Knowledge Organiser: Climate Change
Part of Climate Change · GCSE GCSE Chemistry revision
This topic summary covers Knowledge Organiser: Climate Change within Climate Change for GCSE Chemistry. Revise Climate Change in Atmosphere for GCSE Chemistry with 20 exam-style questions and 15 flashcards. This topic appears less often, but it can still be a useful differentiator on mixed-topic papers. It is section 17 of 17 in this topic.
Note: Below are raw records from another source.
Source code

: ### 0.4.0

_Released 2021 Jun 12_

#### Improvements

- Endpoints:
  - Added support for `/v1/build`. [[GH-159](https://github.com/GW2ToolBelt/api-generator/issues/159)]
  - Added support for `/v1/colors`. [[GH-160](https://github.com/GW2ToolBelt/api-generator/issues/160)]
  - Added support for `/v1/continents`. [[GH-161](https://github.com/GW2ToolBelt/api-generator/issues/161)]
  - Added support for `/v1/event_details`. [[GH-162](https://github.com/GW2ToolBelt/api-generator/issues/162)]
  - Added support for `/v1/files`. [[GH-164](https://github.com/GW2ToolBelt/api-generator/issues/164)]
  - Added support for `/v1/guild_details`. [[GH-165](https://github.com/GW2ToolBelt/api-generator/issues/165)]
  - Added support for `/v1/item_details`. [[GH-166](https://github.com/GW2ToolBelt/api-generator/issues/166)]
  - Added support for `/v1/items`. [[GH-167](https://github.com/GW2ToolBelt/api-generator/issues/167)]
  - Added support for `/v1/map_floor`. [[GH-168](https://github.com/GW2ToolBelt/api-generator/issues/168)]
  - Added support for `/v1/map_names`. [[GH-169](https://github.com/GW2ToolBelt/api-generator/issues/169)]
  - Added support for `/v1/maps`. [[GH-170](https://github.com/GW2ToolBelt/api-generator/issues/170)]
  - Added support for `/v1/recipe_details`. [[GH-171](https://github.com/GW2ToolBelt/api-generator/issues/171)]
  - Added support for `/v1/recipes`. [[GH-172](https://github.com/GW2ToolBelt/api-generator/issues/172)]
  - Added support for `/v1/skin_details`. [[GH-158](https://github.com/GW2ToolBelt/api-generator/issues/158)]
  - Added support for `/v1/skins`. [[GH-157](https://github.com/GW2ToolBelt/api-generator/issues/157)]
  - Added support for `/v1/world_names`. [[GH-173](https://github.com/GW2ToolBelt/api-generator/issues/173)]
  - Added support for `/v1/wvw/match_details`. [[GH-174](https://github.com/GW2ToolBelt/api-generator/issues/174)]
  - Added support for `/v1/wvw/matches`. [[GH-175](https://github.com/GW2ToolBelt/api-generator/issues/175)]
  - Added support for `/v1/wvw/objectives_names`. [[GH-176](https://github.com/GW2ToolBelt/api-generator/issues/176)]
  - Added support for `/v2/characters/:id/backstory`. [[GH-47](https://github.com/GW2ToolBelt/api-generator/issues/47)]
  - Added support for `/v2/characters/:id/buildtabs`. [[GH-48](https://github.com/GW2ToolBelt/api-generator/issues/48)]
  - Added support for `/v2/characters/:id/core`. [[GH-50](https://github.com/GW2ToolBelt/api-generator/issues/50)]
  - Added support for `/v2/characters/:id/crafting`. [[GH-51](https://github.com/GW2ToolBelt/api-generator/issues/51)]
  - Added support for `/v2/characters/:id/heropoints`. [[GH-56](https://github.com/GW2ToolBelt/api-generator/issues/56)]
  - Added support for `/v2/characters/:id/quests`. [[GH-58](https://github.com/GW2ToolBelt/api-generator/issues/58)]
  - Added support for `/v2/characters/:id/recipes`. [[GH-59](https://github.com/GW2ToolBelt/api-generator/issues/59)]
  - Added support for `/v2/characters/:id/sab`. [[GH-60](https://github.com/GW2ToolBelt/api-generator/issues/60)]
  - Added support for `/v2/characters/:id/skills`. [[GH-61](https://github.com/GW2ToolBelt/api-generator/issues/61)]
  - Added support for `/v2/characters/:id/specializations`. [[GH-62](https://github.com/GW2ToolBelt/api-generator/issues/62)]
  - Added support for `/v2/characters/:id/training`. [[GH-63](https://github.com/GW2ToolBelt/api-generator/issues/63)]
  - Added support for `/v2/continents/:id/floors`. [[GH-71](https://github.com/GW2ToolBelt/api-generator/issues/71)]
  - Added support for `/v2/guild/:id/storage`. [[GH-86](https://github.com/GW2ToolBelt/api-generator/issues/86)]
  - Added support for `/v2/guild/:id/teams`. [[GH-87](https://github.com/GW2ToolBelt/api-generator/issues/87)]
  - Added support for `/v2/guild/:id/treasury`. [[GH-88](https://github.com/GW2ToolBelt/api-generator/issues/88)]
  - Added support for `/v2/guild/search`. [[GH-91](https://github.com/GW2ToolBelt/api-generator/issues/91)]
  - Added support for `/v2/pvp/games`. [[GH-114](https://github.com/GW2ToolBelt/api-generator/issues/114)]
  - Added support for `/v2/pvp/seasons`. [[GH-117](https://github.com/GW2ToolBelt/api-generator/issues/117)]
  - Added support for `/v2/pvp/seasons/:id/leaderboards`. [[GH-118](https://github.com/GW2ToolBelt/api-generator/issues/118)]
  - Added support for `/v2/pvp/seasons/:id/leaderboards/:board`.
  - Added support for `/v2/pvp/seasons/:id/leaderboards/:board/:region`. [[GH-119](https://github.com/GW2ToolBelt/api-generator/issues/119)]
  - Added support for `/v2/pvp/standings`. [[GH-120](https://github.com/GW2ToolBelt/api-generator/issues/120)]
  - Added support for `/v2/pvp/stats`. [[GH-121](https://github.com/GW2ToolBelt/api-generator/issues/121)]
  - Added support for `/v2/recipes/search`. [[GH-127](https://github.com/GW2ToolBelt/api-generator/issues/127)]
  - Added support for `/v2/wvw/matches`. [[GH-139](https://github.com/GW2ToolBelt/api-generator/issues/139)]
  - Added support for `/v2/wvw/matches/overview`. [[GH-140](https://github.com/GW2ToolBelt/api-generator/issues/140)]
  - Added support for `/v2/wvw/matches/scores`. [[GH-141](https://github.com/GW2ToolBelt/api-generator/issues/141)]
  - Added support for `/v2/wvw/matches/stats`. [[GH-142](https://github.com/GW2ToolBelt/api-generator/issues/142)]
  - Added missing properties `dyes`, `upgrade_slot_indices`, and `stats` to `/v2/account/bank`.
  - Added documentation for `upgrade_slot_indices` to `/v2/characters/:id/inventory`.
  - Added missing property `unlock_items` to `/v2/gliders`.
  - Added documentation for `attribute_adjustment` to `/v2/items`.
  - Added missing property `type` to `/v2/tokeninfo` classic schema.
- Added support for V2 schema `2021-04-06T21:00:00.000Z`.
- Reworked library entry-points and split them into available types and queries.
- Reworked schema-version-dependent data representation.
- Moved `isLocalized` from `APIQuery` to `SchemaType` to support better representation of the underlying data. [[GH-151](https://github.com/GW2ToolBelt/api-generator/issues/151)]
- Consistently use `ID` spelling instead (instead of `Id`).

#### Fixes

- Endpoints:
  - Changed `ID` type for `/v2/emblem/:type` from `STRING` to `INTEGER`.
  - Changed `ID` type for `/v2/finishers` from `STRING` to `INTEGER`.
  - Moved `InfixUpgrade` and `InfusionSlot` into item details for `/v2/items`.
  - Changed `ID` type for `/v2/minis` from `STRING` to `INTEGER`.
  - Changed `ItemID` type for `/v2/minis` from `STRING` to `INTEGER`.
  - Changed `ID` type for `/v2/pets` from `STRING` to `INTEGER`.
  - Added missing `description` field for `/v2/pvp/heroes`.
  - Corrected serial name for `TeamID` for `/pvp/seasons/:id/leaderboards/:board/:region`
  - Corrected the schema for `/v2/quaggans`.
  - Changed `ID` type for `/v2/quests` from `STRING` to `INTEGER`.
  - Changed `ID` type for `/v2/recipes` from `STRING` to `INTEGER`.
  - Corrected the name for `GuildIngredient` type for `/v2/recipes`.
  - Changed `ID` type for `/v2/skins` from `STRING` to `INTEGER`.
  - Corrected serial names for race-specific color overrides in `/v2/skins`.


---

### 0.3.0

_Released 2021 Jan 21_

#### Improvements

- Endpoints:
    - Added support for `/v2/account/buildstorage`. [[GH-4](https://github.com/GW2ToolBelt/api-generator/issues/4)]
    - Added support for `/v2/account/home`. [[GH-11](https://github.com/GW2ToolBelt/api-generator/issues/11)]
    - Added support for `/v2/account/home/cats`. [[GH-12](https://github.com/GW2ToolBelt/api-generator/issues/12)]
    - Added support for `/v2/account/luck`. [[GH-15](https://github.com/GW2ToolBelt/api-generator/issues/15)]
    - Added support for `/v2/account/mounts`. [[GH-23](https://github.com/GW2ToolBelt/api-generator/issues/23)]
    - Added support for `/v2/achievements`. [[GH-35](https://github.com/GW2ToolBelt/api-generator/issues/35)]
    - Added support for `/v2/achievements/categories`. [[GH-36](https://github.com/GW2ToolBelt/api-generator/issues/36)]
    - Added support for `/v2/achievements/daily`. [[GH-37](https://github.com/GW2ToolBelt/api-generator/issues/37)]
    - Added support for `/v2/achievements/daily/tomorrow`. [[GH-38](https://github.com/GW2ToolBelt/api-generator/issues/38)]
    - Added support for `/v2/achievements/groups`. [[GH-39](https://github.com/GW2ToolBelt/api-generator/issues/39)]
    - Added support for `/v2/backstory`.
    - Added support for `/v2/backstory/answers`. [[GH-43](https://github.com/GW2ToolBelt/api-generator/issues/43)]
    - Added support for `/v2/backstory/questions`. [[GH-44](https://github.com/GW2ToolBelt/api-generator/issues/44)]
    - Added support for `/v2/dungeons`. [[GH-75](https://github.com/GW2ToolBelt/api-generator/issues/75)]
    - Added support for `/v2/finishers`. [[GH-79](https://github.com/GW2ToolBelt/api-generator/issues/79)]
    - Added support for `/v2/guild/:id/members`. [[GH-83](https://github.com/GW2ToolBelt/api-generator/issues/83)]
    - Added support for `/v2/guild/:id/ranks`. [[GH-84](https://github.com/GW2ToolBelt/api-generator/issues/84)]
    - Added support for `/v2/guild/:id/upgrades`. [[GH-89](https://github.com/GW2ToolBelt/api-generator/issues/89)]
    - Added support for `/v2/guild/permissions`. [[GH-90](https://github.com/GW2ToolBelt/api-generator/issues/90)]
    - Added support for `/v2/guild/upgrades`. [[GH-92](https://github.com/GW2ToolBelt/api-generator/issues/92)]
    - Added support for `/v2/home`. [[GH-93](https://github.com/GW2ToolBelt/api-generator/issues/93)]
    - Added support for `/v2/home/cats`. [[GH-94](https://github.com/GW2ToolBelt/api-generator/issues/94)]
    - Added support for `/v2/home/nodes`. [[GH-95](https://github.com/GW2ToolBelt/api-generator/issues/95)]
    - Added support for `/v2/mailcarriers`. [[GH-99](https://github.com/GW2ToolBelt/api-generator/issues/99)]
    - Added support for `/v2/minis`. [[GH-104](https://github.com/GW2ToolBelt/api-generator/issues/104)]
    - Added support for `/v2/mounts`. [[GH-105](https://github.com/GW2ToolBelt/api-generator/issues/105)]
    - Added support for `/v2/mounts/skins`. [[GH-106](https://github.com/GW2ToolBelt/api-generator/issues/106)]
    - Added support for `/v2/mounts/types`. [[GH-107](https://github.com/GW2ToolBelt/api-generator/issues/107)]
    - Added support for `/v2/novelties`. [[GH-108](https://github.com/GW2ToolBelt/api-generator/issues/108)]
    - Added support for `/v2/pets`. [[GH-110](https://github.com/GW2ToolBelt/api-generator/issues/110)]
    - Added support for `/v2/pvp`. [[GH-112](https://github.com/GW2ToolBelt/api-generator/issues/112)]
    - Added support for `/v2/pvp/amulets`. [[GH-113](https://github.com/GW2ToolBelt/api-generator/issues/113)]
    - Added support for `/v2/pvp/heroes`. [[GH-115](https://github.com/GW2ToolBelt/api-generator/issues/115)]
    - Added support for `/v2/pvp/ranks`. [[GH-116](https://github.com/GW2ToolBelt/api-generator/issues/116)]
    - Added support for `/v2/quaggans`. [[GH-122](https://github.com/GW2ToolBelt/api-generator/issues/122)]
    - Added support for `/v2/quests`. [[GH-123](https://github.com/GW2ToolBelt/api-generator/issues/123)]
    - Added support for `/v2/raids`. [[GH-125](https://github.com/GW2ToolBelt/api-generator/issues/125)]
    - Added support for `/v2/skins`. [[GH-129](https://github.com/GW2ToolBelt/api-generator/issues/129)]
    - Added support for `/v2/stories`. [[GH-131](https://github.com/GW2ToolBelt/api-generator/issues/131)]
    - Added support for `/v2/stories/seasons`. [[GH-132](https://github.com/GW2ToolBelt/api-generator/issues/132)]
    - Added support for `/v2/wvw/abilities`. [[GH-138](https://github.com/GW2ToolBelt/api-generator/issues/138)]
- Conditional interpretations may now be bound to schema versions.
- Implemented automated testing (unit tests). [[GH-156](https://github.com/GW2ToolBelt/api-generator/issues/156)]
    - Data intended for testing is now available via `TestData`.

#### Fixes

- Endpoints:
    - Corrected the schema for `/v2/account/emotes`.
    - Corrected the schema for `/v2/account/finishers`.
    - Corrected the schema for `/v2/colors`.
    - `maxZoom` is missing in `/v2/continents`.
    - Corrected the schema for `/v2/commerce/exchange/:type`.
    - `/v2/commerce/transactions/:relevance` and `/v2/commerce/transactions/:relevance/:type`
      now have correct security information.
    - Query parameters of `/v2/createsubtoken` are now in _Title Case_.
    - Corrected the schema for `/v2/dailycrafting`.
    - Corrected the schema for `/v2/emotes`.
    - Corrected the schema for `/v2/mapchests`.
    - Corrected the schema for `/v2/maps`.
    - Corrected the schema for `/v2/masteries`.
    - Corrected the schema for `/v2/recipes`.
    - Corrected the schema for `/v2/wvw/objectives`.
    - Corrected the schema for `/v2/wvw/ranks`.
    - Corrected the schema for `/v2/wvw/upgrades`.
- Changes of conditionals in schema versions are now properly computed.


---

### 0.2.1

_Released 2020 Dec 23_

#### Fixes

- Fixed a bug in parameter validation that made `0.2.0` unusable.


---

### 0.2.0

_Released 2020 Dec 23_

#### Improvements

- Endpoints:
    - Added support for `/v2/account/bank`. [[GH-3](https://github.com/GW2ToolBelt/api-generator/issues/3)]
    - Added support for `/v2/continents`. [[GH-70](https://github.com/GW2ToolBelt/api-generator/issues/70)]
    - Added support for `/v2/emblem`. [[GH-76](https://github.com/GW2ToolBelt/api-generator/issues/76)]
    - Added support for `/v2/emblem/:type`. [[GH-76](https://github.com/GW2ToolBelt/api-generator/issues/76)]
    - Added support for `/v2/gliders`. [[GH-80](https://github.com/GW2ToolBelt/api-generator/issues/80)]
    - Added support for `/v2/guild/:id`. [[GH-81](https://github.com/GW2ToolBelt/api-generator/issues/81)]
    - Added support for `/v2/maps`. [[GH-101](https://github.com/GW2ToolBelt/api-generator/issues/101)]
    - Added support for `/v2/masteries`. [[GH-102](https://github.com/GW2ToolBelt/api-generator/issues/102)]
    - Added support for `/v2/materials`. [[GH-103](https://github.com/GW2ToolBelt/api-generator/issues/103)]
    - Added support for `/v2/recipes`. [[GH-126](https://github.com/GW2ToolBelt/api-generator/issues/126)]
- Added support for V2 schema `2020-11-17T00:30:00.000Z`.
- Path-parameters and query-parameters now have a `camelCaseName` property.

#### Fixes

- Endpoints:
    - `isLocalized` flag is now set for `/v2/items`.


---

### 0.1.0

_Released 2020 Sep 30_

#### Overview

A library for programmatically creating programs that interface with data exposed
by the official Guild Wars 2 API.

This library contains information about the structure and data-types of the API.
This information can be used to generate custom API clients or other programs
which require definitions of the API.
Use this topic summary to connect the idea to the wider topic before moving on to questions and flashcards.
Topic position
Section 17 of 17
Practice
20 questions
Recall
15 flashcards
Knowledge Organiser: Climate Change
Evidence (TIMC)
- Temperature records: +1.1°C since 1880
- Ice cores: highest CO₂ in 800,000 years
- Melting ice: 13% Arctic loss per decade
- Changing seasons: earlier spring events
Human Causes
- Fossil fuels: 75% of CO₂ emissions
- Deforestation: 11% of CO₂ emissions
- Agriculture: methane from cattle/rice
- Industry: cement (CaCO₃ → CaO + CO₂)
Consequences (SIRF)
- Sea levels rise (23 cm since 1880)
- Ice caps melt
- Rainfall patterns change
- Flooding/extreme weather increases
Mitigation Strategies
- Renewable energy (solar, wind)
- Electric vehicles
- Reforestation
- Carbon capture and storage
- Individual actions: less driving/flying/meat
Key Equations
- CaCO₃ → CaO + CO₂ (cement production — releases CO₂)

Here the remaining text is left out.